Crystal Mackall remembers her scepticism the first time she heard a talk about a way to engineer T cells to recognize and kill cancer. Sitting in the audience at a 1996 meeting in Germany, the paediatric oncologist turned to the person next to her and said: “No way. That’s too crazy.”

Today, things are different. “I’ve been humbled,” says Mackall, who now works at Stanford University in California developing such cells to treat brain tumours. The US Food and Drug Administration approved the first modified T cells, called chimeric antigen receptor (CAR)-T cells, to treat a form of leukaemia in 2017. The treatments have become game changers for several cancers. Five similar products have been approved, and more than 20,000 people have received them. A field once driven by a handful of dogged researchers now boasts hundreds of laboratory groups in academia and industry. More than 500 clinical trials are under way, and other approaches are gearing up to jump from lab to clinic as researchers race to refine T-cell designs and extend their capabilities. “This field is going to go way beyond cancer in the years to come,” Mackall predicts.

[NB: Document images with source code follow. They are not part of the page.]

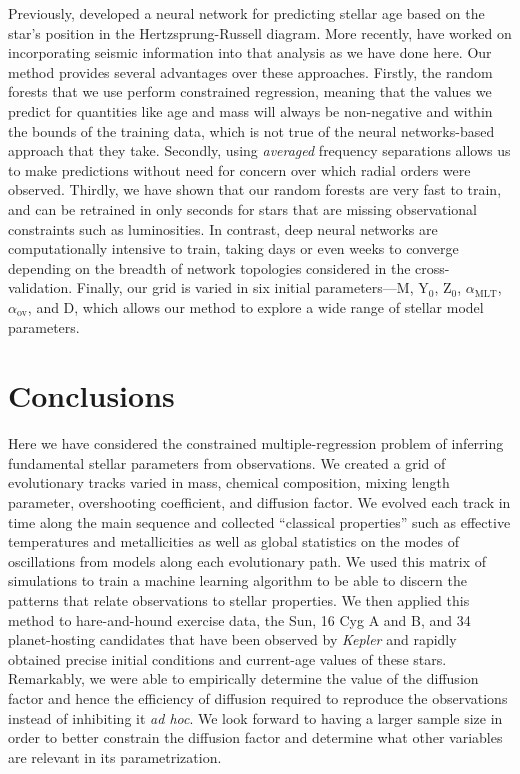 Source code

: \documentclass[manuscript,linenumbers]{aastex6}
\begin{document}
Previously, \citet{pulone1997age} developed a neural network for predicting stellar age based on the star's position in the Hertzsprung-Russell diagram. More recently, \citet{2016arXiv160200902V} have worked on incorporating seismic information into that analysis as we have done here. Our method provides several advantages over these approaches. Firstly, the random forests that we use perform constrained regression, meaning that the values we predict for quantities like age and mass will always be non-negative and within the bounds of the training data, which is not true of the neural networks-based approach that they take. Secondly, using \emph{averaged} frequency separations allows us to make predictions without need for concern over which radial orders were observed. Thirdly, we have shown that our random forests are very fast to train, and can be retrained in only seconds for stars that are missing observational constraints such as luminosities. In contrast, deep neural networks are computationally intensive to train, taking days or even weeks to converge depending on the breadth of network topologies considered in the cross-validation. Finally, our grid is varied in six initial parameters---M, Y$_0$, Z$_0$, $\alpha_{\text{MLT}}$, $\alpha_{\text{ov}}$, and D, which allows our method to explore a wide range of stellar model parameters.


\section{Conclusions}
Here we have considered the constrained multiple-regression problem of inferring fundamental stellar parameters from observations. We created a grid of evolutionary tracks varied in mass, chemical composition, mixing length parameter, overshooting coefficient, and diffusion factor. We evolved each track in time along the main sequence and collected ``classical properties'' such as effective temperatures and metallicities as well as global statistics on the modes of oscillations from models along each evolutionary path. We used this matrix of simulations to train a machine learning algorithm to be able to discern the patterns that relate observations to stellar properties. We then applied this method to hare-and-hound exercise data, the Sun, 16 Cyg A and B, and 34 planet-hosting candidates that have been observed by \emph{Kepler} and rapidly obtained precise initial conditions and current-age values of these stars.%
Remarkably, we were able to empirically determine the value of the diffusion factor and hence the efficiency of diffusion required to reproduce the observations instead of inhibiting it \emph{ad hoc}. We look forward to having a larger sample size in order to better constrain the diffusion factor and determine what other variables are relevant in its parametrization. 
\end{document}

Advances in genome editing through processes such as CRISPR, and the ability to rewire cells through synthetic biology, have led to increasingly elaborate approaches for modifying and supercharging T cells for therapy. Such techniques are providing tools to counter some of the limitations of current CAR-T therapies, which are expensive to make, can have dangerous side effects, and have so far been successful only against blood cancers. “These techniques have expanded what we’re able to do with CAR strategies,” says Avery Posey, a cancer immunology researcher at the University of Pennsylvania in Philadelphia. “It will really take this type of technology forward.”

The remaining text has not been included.